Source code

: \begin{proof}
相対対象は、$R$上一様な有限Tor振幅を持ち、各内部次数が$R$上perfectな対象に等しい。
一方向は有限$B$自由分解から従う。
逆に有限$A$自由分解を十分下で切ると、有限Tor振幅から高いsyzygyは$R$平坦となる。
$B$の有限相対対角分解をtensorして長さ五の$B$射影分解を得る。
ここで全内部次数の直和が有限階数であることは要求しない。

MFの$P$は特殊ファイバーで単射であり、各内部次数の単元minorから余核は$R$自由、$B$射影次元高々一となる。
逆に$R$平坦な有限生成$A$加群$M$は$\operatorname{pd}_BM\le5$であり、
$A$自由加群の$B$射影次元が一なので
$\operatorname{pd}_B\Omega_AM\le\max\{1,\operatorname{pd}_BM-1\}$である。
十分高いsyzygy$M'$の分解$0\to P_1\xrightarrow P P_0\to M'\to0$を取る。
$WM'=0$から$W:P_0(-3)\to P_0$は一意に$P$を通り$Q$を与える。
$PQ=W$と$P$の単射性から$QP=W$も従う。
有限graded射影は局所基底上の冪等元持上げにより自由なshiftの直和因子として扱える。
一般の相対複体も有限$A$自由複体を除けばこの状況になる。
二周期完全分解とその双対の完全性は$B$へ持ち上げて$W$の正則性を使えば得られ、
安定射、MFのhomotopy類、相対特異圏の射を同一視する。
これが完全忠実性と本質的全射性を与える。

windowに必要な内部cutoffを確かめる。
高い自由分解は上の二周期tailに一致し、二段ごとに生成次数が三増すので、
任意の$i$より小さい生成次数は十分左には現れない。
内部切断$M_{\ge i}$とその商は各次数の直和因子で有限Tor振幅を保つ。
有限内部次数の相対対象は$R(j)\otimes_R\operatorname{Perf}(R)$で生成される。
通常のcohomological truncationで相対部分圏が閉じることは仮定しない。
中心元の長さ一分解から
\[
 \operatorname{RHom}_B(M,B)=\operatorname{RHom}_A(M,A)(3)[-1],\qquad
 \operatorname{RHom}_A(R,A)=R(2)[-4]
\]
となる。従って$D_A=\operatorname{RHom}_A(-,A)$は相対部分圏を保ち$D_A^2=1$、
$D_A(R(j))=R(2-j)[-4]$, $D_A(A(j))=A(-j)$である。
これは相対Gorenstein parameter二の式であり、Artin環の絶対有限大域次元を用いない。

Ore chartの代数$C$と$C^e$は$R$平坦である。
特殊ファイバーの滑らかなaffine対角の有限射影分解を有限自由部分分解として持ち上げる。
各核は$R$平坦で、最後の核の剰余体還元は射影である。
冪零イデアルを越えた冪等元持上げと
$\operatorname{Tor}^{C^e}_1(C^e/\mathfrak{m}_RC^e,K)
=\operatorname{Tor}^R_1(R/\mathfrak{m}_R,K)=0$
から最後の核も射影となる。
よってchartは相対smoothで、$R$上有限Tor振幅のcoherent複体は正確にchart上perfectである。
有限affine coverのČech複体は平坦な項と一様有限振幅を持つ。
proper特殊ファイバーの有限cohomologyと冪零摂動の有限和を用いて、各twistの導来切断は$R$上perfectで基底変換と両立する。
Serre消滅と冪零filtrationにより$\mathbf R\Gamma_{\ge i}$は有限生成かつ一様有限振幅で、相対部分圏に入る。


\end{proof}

Task prompt
Look through the data above. Each line containing the word "RHom" needs to be copied.

Your response
 \operatorname{RHom}_B(M,B)=\operatorname{RHom}_A(M,A)(3)[-1],\qquad
 \operatorname{RHom}_A(R,A)=R(2)[-4]
となる。従って$D_A=\operatorname{RHom}_A(-,A)$は相対部分圏を保ち$D_A^2=1$、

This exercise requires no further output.